General Secretary of Sri Lanka Podujana Peramuna
- Incumbent
- Assumed office 2016
- Leader: Mahinda Rajapaksa
- Chairperson: G. L. Peiris
- Preceded by: Office Established

Member of Parliament for National List
- Incumbent
- Assumed office 20 August 2020

Personal details
- Born: Haputhanthri Gamage Sagara Kariyawasam 13 November 1967 (age 58) colombo
- Citizenship: srilankan
- Party: Sri Lanka Podujana Peramuna
- Other political affiliations: Sri Lanka People's Freedom Alliance (lawyer)
- Parent: Albert Kariyawasam (Father)
- Occupation: Politician
- Profession: Lawyer

= Sagara Kariyawasam =

Sri Lankan politician

Sagara Kariyawasam (born 13 November 1967) is a Sri Lankan lawyer, politician, and Member of Parliament (MP).

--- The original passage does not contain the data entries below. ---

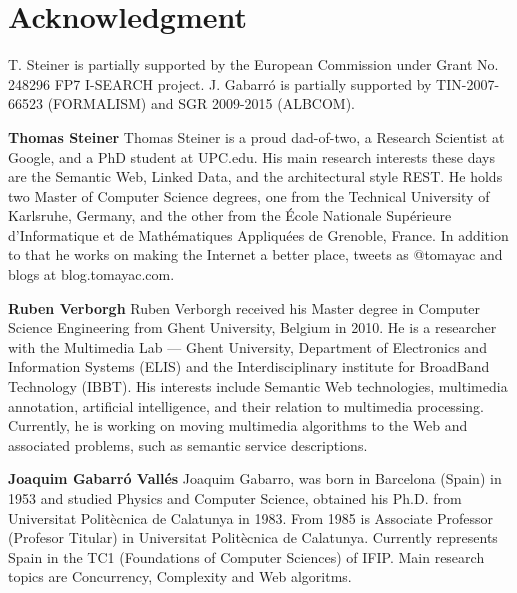 \documentclass[twocolumn]{article}
\begin{document}
\section*{Acknowledgment}

T. Steiner is partially supported by the European Commission under Grant No. 248296 FP7 I-SEARCH project. J. Gabarr\'o is partially supported by TIN-2007-66523 (FORMALISM) and SGR 2009-2015 (ALBCOM). 




\vspace{5mm}

 \vspace{5mm}

\textbf{Thomas Steiner}
Thomas Steiner is a proud dad-of-two, a Research Scientist at Google, and a PhD student at UPC.edu. His main research interests these days are the Semantic Web, Linked Data, and the architectural style REST. He holds two Master of Computer Science degrees, one from the Technical University of Karlsruhe, Germany, and the other from the École Nationale Supérieure d'Informatique et de Mathématiques Appliquées de Grenoble, France. In addition to that he works on making the Internet a better place, tweets as @tomayac and blogs at blog.tomayac.com.

\vspace{4mm}

\textbf{Ruben Verborgh}
Ruben Verborgh received his Master degree in Computer Science Engineering from Ghent University, Belgium in 2010. He is a researcher with the Multimedia Lab — Ghent University, Department of Electronics and Information Systems (ELIS) and the Interdisciplinary institute for BroadBand Technology (IBBT). His interests include Semantic Web technologies, multimedia annotation, artificial intelligence, and their relation to multimedia processing. Currently, he is working on moving multimedia algorithms to the Web and associated problems, such as semantic service descriptions.

\vspace{4mm}

\textbf{Joaquim Gabarró Vallés}
Joaquim Gabarro, was born in Barcelona (Spain) in 1953 and studied Physics and Computer Science, obtained his Ph.D.
from Universitat Politècnica de Calatunya in 1983. From 1985 is Associate Professor (Profesor Titular) in Universitat Politècnica de Calatunya. Currently represents
Spain in the TC1 (Foundations of Computer Sciences) of IFIP. Main research topics
are Concurrency, Complexity and
Web algoritms.
\end{document}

Kariyawasam was born on 13 November 1967. He is the son of Albert Kariyawasum, who was a renowned politician from Southern province. He is the general-secretary of the Sri Lanka Podujana Peramuna political party. Following the 2020 Sri Lankan parliamentary election, he was appointed to the Parliament of Sri Lanka as a National List MP representing the Sri Lanka People's Freedom Alliance.

==Controversy==
On 10 August 2026, Kariyawasam was arrested by the Central Criminal Investigation Bureau (CCIB) of Sri Lanka Police over remarks he allegedly made against Inspector General of Police Priyantha Weerasooriya on 3 August. He was subsequently released on bail by the Kaduwela Magistrate's Court.